[Saved data entries]
════════

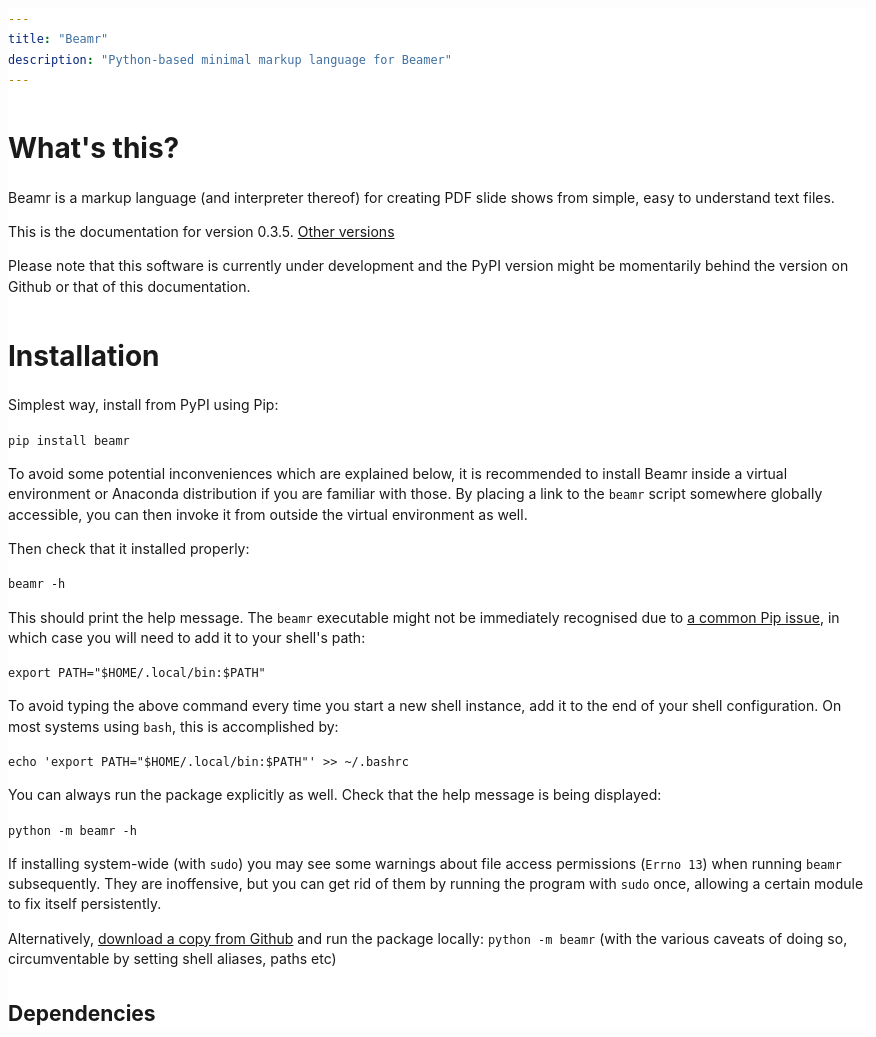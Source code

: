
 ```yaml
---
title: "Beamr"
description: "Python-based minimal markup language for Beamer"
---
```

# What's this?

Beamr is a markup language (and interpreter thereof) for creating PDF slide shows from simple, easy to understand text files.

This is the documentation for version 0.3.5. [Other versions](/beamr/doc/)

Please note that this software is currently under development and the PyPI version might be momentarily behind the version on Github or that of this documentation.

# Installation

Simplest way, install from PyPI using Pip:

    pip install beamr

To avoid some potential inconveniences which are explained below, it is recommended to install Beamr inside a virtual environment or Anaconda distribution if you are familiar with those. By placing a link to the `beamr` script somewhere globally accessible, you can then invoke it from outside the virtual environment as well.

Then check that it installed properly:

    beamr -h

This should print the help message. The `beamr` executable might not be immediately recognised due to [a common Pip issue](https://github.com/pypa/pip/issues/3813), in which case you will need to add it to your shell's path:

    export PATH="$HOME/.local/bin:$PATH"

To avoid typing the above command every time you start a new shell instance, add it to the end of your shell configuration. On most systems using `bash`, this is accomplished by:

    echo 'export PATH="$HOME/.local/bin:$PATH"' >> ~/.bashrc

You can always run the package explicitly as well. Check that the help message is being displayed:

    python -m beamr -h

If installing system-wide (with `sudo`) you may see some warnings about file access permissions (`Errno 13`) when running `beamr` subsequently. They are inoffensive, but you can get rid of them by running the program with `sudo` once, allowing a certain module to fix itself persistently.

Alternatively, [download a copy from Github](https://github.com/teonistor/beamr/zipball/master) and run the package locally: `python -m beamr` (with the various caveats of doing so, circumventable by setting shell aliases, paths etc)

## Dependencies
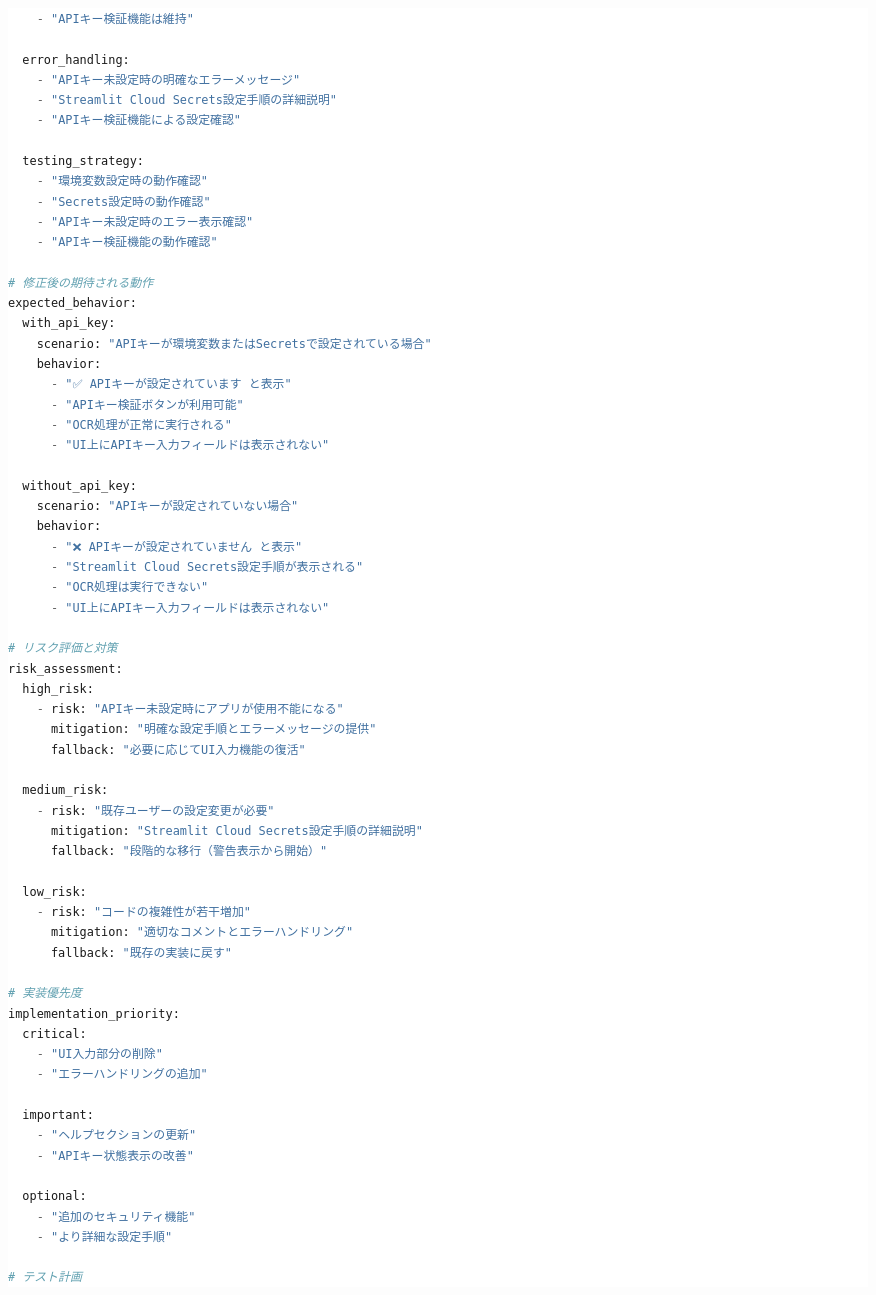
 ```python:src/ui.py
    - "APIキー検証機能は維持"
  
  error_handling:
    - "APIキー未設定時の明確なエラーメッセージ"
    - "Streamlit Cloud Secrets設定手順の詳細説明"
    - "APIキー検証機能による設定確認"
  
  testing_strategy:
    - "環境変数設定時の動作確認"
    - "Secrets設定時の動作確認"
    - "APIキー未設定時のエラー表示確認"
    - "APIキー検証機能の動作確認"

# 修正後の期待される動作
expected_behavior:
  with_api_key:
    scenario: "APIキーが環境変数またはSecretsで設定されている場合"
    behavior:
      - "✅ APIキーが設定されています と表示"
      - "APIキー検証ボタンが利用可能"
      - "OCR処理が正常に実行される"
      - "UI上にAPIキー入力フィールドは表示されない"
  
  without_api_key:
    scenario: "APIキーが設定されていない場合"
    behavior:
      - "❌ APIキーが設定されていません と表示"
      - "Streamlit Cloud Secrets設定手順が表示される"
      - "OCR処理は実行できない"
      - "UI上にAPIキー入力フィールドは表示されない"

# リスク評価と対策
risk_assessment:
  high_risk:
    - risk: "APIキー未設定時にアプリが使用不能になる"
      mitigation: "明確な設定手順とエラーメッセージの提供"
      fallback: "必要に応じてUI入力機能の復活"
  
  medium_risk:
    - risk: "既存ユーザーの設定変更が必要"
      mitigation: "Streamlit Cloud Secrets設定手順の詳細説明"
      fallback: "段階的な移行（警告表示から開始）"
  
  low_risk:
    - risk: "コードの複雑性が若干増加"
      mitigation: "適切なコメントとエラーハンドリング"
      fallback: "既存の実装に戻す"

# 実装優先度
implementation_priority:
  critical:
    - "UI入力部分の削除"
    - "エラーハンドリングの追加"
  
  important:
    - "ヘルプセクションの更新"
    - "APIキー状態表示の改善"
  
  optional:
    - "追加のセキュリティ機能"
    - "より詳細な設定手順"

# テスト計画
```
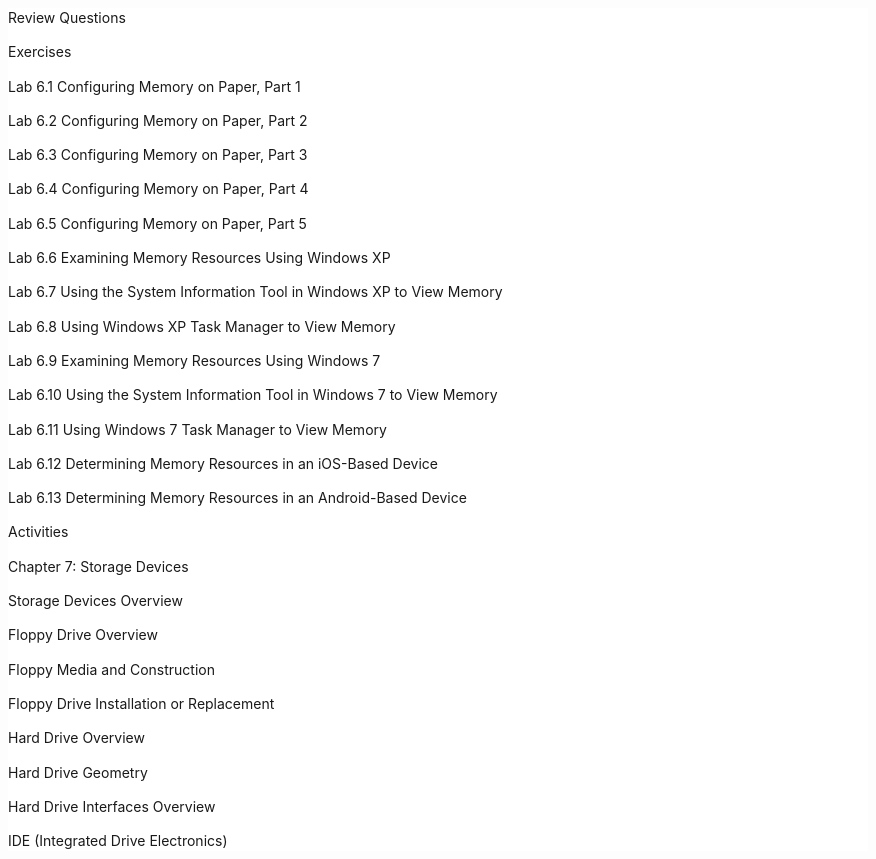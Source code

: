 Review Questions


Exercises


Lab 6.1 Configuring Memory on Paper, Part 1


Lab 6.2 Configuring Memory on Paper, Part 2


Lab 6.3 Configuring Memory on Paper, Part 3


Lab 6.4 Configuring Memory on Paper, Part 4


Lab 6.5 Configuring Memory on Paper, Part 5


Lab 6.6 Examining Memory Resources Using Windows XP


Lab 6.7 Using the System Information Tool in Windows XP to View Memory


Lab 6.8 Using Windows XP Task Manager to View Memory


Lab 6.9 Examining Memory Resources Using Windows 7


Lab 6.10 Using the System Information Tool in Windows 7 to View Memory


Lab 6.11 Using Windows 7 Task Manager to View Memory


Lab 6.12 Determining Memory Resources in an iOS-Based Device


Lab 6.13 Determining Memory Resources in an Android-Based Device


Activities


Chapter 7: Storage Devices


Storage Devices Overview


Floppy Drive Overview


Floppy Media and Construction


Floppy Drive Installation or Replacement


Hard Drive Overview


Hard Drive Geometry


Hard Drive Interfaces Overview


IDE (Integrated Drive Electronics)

════════

> **TASK REQUIREMENTS**
One stretch of the lines above is wanted, from the line that contains "This is the" through the line that contains "pip install beamr". Output it exactly.

> **RESULT BELOW**
This is the documentation for version 0.3.5. [Other versions](/beamr/doc/)

Please note that this software is currently under development and the PyPI version might be momentarily behind the version on Github or that of this documentation.

# Installation

Simplest way, install from PyPI using Pip:

    pip install beamr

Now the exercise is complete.